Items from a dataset
·····

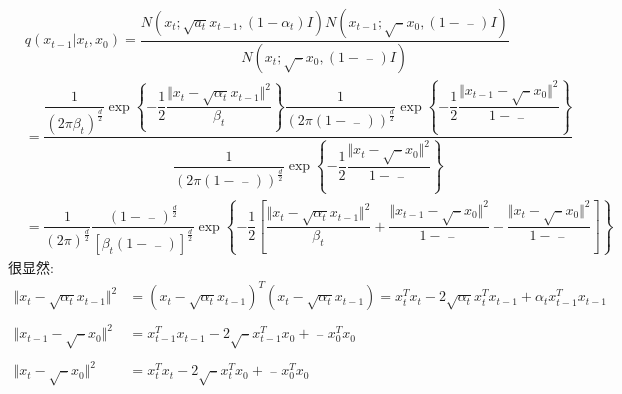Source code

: \documentclass[withoutpreface,bwprint]{cumcmthesis} %
\begin{document}
	\begin{align*}
		& q(x_{t-1}|x_t,x_0)  =\dfrac{ N\left(x_t;\sqrt{a_t} x_{t-1},(1-\alpha_{t})I \right) N\left( x_{t-1}; \sqrt{\mathop{\alpha_{t-1}}\limits^{-}} x_0,\left( 1-\mathop{\alpha_{t-1}}\limits^{-} \right) I \right)  }{N\left( x_t;\sqrt{\mathop{\alpha_t}\limits^{-}} x_0,\left( 1-\mathop{\alpha_t}\limits^{-} \right) I \right)} \\
		& = \dfrac{
			\dfrac{1}{\left( 2\pi\beta_{t} \right)^{\frac{d}{2}}} \exp
			\left\{ 
			-\dfrac{1}{2} \dfrac{\Vert x_t - \sqrt{\alpha_{t}}x_{t-1}\Vert^2}{\beta_{t}} 
			\right\} \dfrac{1}{\left( 2\pi \left( 1-\mathop{\alpha_{t-1}}\limits^{-} \right) \right)^{\frac{d}{2}}}
			\exp \left\{ -\dfrac{1}{2} \dfrac{\Vert x_{t-1} - \sqrt{\mathop{\alpha_{t-1}}\limits^{-}} x_0 \Vert^2}{ 1-\mathop{\alpha_{t-1}}\limits^{-} } \right\} }{
				\dfrac{1}{\left( 2\pi \left( 1-\mathop{\alpha_{t}}\limits^{-} \right) \right)^{\frac{d}{2}}}
				\exp \left\{ -\dfrac{1}{2} \dfrac{\Vert x_{t} - \sqrt{\mathop{\alpha_{t}}\limits^{-}} x_0 \Vert^2}{ 1-\mathop{\alpha_{t}}\limits^{-} } \right\}
		}\\
	& = \dfrac{1}{\left( 2\pi \right)^{\frac{d}{2}}} \dfrac{\left( 1-\mathop{\alpha_{t}}\limits^{-} \right) ^{\frac{d}{2}} }{\left[ \beta_{t}\left( 1 - \mathop{\alpha_{t-1}}\limits^{-}  \right) \right]^\frac{d}{2}} \exp \left\{ -\dfrac{1}{2}
	\left[  
	  \dfrac{\Vert x_t - \sqrt{\alpha_{t}}x_{t-1}\Vert^2}{\beta_{t}}
	  +
	   \dfrac{\Vert x_{t-1} - \sqrt{\mathop{\alpha_{t-1}}\limits^{-}} x_0 \Vert^2}{ 1-\mathop{\alpha_{t-1}}\limits^{-} }
	   -
	   \dfrac{\Vert x_{t} - \sqrt{\mathop{\alpha_{t}}\limits^{-}} x_0 \Vert^2}{ 1-\mathop{\alpha_{t}}\limits^{-} }
	  \right] \right\}				
	\end{align*}
		很显然:
		\begin{align*}
			\Vert x_t - \sqrt{\alpha_{t}}x_{t-1}\Vert^2 & = \left( x_t - \sqrt{\alpha_{t}}x_{t-1} \right)^T \left( x_t - \sqrt{\alpha_{t}}x_{t-1} \right)=x_t^Tx_t-2\sqrt{\alpha_t}x_t^Tx_{t-1} + \alpha_{t} x_{t-1}^T x_{t-1}
			\\\\
			\Vert x_{t-1} - \sqrt{\mathop{\alpha_{t-1}}\limits^{-}} x_0 \Vert^2 & = x_{t-1}^Tx_{t-1} - 2 \sqrt{\mathop{\alpha_{t-1}}\limits^{-}} x_{t-1}^T x_0 + \mathop{\alpha_{t-1}}\limits^{-} x_0^T x_0
			\\\\
			\Vert x_{t} - \sqrt{\mathop{\alpha_{t}}\limits^{-}} x_0 \Vert^2 & = x_t^Tx_t - 2 \sqrt{\mathop{\alpha_{t}}\limits^{-}} x_{t}^T x_0 +\mathop{\alpha_{t}}\limits^{-} x_0^T x_0
		\end{align*}
\end{document}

·····

§ Problem to work on: What lines in the data hold the word "begin"? Return them.

§ Problem solution:
\begin{document}
	\begin{align*}
		\begin{align*}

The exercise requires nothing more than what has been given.